The perl script bucky-slurm.pl runs bucky on a single 4-taxon set. It takes the following arguments, which must be modified in the submit script bucky-slurm-submit.sh:

name of the folder containing the mbsum output files (one per locus) from previous step. This folder is named mbsum in the submit script: adapt if needed.
output name: -o or --out-dir name of the directory to store output files in. This option is not used in the default submit script
bucky arguments: -a or --alpha for the prior alpha value, and -n or --ngen number of generations. These options are not used either, in the script: the defaults are used then (α=1, 1 million generations)
integer for the given quartet, via option -q. The quartet ID is specified by SLURM with its own array ID: $SLURM_ARRAY_TASK_ID.

In the submit script that gives instructions to the job scheduler:

adapt the name of the $SLURM_ARRAY_TASK_ID variable, which captures the task number in the array of tasks, to your scheduler syntax
change --array to the correct number of 4-taxon sets. For example, if there are 15 taxa in the dataset, there are 1365 4-taxon sets. To get this number, if you are unsure, use choose(15,4) in R or binomial(15,4) in Julia, but replace 15 by your actual number of individuals.
change --mail-user to the user’s email (if this is an option for your job scheduler)
replace the /workspace/software/bin in PATH="/workspace/software/bin:$PATH" by the path where the bucky executable is located.
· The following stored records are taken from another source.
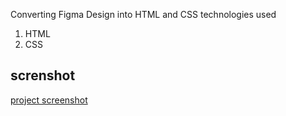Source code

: Converting Figma Design into HTML and CSS
technologies used
1) HTML
2) CSS

## screnshot
[project screenshot](images/projectimage.png)
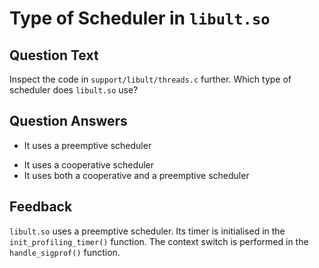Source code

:# Type of Scheduler in `libult.so`

## Question Text

Inspect the code in `support/libult/threads.c` further.
Which type of scheduler does `libult.so` use?

## Question Answers

+ It uses a preemptive scheduler
- It uses a cooperative scheduler
- It uses both a cooperative and a preemptive scheduler

## Feedback

`libult.so` uses a preemptive scheduler.
Its timer is initialised in the `init_profiling_timer()` function.
The context switch is performed in the `handle_sigprof()` function.

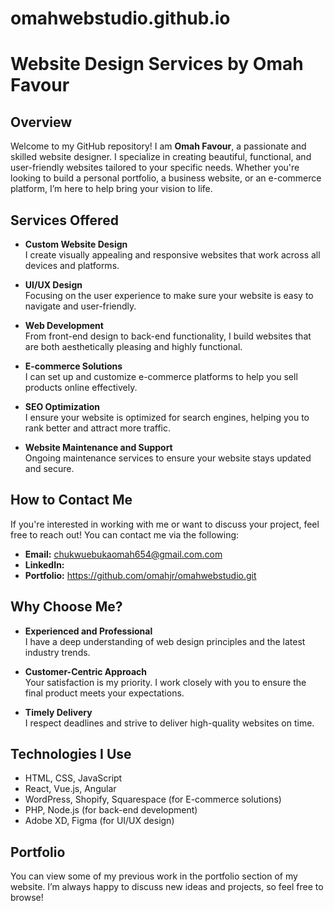 # omahwebstudio.github.io
# Website Design Services by Omah Favour

## Overview

Welcome to my GitHub repository! I am **Omah Favour**, a passionate and skilled website designer. I specialize in creating beautiful, functional, and user-friendly websites tailored to your specific needs. Whether you're looking to build a personal portfolio, a business website, or an e-commerce platform, I’m here to help bring your vision to life.

## Services Offered

- **Custom Website Design**  
  I create visually appealing and responsive websites that work across all devices and platforms.

- **UI/UX Design**  
  Focusing on the user experience to make sure your website is easy to navigate and user-friendly.

- **Web Development**  
  From front-end design to back-end functionality, I build websites that are both aesthetically pleasing and highly functional.

- **E-commerce Solutions**  
  I can set up and customize e-commerce platforms to help you sell products online effectively.

- **SEO Optimization**  
  I ensure your website is optimized for search engines, helping you to rank better and attract more traffic.

- **Website Maintenance and Support**  
  Ongoing maintenance services to ensure your website stays updated and secure.

## How to Contact Me

If you're interested in working with me or want to discuss your project, feel free to reach out! You can contact me via the following:

- **Email:** chukwuebukaomah654@gmail.com.com
- **LinkedIn:** 
- **Portfolio:** https://github.com/omahjr/omahwebstudio.git

## Why Choose Me?

- **Experienced and Professional**  
  I have a deep understanding of web design principles and the latest industry trends.

- **Customer-Centric Approach**  
  Your satisfaction is my priority. I work closely with you to ensure the final product meets your expectations.

- **Timely Delivery**  
  I respect deadlines and strive to deliver high-quality websites on time.

## Technologies I Use

- HTML, CSS, JavaScript
- React, Vue.js, Angular
- WordPress, Shopify, Squarespace (for E-commerce solutions)
- PHP, Node.js (for back-end development)
- Adobe XD, Figma (for UI/UX design)

## Portfolio

You can view some of my previous work in the portfolio section of my website. I’m always happy to discuss new ideas and projects, so feel free to browse!
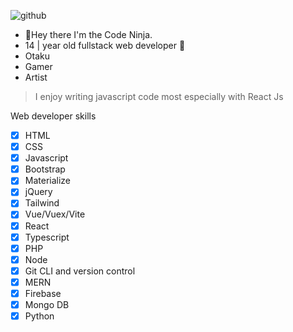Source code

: ![github](https://user-images.githubusercontent.com/70282966/119047202-82d2bc00-b9b5-11eb-84de-62767afba789.gif)

- 👋Hey there I'm the Code Ninja.
- 14 | year old fullstack web developer 🤘
- Otaku
- Gamer
- Artist
> I enjoy writing javascript code most especially with React Js

Web developer skills
- [x] HTML
- [x] CSS
- [x] Javascript
- [x] Bootstrap
- [x] Materialize
- [x] jQuery
- [x] Tailwind
- [x] Vue/Vuex/Vite
- [x] React
- [x] Typescript
- [x] PHP
- [x] Node
- [x] Git CLI and version control
- [x] MERN
- [x] Firebase
- [x] Mongo DB
- [x] Python
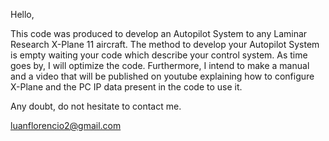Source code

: Hello,

This code was produced to develop an Autopilot System to any Laminar Research X-Plane 11 aircraft. The method to develop your Autopilot System is empty waiting your code which describe your control system. As time goes by, I will optimize the code. Furthermore, I intend to make a manual and a video that will be published on youtube explaining how to configure X-Plane and the PC IP data present in the code to use it.

Any doubt, do not hesitate to contact me.

luanflorencio2@gmail.com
Also, replace /workspace/claudia/software/TICR/scripts/ by the full path where the bucky-slurm.pl script is located.

In slurm, we would submit the BUCKy array job with:

sbatch bucky-slurm-submit.sh

At the end, the array job will produce

a .concordance file for every 4-taxon set
a .cf file with the parsed output for that same 4-taxon set, in the format needed for the final CF table.

The .cf files can be concatenated to produce the file containing the quartet concordance factors across all 4-taxon sets, to give to SNaQ as input:

cat *.cf > CFtable.csv

Alternatively, if the list of .cf files is not easily captured by *.cf (because the list is too long for a shell command), the following julia script can do the concatenation. Just copy-paste the commands below within a Julia session, started from the directory that contains the .cf files:

files = String[] # empty vector of strings: will contain the .cf file names later
for f in filter(x -> endswith(x, ".cf"), readdir())
    push!(files,f)
end
println("found $(length(files)) cf files") # to check how many .cf output files were found
open("CFtable.csv","w") do f_out
  # write the header:
  write(f_out, "taxon1,taxon2,taxon3,taxon4,CF12_34,CF12_34_lo,CF12_34_hi,CF13_24,CF13_24_lo,CF13_24_hi,CF14_23,CF14_23_lo,CF14_23_hi,ngenes\n")
  for file in files
    @show file # to see the .cf file name: comment this out if that's too much screen output
    open(file) do f_in
        line = read(f_in, String)
        write(f_out, string(line,"\n"))
    end # closes "file" safely
  end
end # closes "CFtable.csv" safely

When this is done, we will have a file CFtable.csv containing the quartet concordance factors, to give to SNaQ as input.